* **Task item**
Output exactly the lines spanning from the line containing "These were used" to the last line of the entries, inclusive.

Stored items:
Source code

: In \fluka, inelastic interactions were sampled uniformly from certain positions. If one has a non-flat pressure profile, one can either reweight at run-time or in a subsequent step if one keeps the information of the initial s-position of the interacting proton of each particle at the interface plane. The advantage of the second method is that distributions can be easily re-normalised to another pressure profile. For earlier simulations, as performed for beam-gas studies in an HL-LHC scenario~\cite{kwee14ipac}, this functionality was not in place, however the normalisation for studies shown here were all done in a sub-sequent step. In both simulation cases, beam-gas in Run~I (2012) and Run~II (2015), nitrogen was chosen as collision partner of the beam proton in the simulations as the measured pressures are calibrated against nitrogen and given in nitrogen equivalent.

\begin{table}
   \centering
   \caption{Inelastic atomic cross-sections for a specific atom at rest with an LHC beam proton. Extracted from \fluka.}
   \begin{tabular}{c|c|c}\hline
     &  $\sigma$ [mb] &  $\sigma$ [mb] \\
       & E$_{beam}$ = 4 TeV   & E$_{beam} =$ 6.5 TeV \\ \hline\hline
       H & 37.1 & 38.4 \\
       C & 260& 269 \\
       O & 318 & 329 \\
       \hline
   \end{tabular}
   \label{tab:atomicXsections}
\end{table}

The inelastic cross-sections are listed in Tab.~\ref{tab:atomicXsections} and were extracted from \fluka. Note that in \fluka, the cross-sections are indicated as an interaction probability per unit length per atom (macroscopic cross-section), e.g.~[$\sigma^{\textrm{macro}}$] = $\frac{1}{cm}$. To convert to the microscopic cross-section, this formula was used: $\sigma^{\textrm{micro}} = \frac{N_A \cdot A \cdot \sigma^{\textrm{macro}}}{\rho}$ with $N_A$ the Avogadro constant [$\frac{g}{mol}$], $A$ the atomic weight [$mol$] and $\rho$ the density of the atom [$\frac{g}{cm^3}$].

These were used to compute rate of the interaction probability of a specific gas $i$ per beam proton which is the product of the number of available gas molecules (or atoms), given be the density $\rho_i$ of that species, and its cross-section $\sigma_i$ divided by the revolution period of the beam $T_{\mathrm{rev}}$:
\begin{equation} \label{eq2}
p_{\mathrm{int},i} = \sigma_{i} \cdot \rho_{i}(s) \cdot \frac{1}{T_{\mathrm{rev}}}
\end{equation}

* **Answer to the problem**
These were used to compute rate of the interaction probability of a specific gas $i$ per beam proton which is the product of the number of available gas molecules (or atoms), given be the density $\rho_i$ of that species, and its cross-section $\sigma_i$ divided by the revolution period of the beam $T_{\mathrm{rev}}$:
\begin{equation} \label{eq2}
p_{\mathrm{int},i} = \sigma_{i} \cdot \rho_{i}(s) \cdot \frac{1}{T_{\mathrm{rev}}}
\end{equation}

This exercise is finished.